▸ **ABOUT THIS EXERCISE**
Take the entries that follow and return exactly the lines from the one holding "IEEE Std 830-1998" through the one holding "Sintesi dei requisiti", both included. Nothing else is needed.

BEGIN

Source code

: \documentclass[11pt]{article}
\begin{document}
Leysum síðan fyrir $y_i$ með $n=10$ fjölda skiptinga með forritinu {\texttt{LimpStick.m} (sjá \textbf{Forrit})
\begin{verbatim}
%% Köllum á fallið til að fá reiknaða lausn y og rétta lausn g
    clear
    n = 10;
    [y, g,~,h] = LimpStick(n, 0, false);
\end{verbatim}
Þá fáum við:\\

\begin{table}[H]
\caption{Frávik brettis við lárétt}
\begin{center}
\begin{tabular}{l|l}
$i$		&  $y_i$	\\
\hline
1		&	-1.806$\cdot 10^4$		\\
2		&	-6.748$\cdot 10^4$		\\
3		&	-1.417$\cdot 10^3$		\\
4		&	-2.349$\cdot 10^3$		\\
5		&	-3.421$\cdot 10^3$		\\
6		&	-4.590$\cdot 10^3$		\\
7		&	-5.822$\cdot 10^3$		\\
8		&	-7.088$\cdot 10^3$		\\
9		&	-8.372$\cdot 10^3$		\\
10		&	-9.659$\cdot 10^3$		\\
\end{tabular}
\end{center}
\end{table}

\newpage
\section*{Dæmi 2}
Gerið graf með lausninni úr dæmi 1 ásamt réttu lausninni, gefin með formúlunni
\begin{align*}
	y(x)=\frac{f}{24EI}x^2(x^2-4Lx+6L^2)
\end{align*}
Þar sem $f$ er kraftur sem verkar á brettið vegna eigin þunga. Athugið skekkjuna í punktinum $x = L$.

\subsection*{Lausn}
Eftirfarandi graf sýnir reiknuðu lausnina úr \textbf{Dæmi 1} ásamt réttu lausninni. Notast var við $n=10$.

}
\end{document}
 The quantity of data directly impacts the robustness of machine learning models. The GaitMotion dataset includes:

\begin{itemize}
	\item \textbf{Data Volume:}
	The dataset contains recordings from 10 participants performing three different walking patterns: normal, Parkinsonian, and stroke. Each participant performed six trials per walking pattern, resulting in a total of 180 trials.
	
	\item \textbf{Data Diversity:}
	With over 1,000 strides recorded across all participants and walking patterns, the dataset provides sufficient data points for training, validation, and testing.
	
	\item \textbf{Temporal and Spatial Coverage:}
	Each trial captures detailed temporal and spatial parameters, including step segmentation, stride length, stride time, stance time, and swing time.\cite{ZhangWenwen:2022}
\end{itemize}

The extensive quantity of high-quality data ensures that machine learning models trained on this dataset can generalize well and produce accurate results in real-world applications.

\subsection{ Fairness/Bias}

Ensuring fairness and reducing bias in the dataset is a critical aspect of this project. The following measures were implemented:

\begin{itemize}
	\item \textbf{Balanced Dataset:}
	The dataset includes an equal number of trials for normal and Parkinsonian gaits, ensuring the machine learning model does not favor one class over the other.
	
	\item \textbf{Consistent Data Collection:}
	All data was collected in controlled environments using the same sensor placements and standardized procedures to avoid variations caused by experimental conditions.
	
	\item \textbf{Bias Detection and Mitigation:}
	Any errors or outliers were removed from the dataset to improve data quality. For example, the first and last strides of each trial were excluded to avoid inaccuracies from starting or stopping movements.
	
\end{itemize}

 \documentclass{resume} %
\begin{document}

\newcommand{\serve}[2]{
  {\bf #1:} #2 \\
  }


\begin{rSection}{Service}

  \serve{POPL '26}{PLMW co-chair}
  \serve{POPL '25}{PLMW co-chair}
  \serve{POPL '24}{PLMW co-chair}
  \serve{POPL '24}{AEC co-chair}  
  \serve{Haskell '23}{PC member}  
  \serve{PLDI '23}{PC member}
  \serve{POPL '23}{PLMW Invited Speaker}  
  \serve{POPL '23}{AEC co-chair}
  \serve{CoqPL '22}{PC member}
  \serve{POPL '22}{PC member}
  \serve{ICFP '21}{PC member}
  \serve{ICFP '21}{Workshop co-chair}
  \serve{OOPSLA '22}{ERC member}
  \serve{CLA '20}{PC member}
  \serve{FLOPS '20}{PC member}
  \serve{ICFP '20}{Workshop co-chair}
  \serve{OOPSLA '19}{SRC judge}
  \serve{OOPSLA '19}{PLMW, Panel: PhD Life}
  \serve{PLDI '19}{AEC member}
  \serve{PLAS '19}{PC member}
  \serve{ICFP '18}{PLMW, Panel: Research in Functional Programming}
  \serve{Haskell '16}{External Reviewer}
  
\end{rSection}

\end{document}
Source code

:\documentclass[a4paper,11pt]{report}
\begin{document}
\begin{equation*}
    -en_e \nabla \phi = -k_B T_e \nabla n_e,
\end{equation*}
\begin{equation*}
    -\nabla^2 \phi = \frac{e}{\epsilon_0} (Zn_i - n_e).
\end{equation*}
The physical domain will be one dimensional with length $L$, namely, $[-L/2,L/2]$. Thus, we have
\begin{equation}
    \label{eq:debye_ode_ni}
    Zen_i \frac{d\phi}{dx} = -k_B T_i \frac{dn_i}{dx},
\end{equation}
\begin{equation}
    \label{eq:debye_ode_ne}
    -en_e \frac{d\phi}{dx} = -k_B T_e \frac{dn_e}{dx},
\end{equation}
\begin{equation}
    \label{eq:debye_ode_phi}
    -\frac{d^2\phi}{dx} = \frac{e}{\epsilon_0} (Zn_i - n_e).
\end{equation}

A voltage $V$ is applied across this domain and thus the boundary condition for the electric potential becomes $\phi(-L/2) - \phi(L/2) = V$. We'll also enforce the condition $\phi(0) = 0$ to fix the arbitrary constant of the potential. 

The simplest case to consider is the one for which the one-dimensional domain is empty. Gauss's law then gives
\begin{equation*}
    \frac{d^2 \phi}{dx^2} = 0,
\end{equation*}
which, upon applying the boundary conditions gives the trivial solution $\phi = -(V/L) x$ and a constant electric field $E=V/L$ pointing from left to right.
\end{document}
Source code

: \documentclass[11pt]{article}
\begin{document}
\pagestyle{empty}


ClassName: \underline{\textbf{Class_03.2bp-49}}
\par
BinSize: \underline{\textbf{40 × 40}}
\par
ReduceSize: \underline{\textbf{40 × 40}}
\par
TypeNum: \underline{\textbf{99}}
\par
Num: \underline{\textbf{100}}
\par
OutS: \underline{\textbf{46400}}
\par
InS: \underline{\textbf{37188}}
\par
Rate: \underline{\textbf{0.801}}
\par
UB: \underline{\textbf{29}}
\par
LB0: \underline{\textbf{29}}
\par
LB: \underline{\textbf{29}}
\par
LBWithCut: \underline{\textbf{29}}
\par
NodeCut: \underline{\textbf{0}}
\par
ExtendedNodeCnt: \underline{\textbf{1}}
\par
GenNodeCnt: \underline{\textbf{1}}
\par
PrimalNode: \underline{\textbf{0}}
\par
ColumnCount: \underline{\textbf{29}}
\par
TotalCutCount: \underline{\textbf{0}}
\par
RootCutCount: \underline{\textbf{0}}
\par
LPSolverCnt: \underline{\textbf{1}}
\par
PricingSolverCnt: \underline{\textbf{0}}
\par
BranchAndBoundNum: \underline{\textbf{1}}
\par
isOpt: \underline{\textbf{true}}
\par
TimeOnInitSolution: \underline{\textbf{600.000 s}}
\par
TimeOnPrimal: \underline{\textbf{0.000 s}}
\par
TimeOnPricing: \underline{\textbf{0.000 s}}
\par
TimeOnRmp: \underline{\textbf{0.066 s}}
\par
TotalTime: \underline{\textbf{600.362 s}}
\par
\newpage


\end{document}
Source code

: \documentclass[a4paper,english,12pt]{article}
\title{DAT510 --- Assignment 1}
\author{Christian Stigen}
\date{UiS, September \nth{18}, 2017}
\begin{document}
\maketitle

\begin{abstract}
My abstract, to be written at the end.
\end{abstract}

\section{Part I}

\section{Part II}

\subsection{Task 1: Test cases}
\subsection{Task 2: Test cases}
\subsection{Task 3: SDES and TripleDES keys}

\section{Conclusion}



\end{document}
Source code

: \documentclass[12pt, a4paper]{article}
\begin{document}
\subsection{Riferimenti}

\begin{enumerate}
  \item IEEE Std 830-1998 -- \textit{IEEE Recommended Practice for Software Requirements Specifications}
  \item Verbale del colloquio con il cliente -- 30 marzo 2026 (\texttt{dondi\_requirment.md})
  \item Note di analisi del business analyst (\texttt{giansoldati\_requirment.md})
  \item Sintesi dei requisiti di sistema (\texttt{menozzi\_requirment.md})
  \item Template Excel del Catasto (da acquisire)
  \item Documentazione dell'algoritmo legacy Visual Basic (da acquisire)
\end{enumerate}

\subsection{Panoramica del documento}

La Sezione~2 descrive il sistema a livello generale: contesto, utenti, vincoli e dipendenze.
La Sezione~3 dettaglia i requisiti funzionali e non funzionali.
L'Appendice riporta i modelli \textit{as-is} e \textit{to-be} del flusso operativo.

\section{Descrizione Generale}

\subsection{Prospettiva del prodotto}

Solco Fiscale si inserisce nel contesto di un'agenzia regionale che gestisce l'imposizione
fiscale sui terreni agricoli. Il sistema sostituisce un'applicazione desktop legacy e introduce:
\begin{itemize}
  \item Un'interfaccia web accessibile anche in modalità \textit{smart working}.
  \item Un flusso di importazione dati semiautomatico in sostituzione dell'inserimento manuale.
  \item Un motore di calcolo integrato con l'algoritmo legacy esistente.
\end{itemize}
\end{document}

END

▸ **ANSWER**
  \item IEEE Std 830-1998 -- \textit{IEEE Recommended Practice for Software Requirements Specifications}
  \item Verbale del colloquio con il cliente -- 30 marzo 2026 (\texttt{dondi\_requirment.md})
  \item Note di analisi del business analyst (\texttt{giansoldati\_requirment.md})
  \item Sintesi dei requisiti di sistema (\texttt{menozzi\_requirment.md})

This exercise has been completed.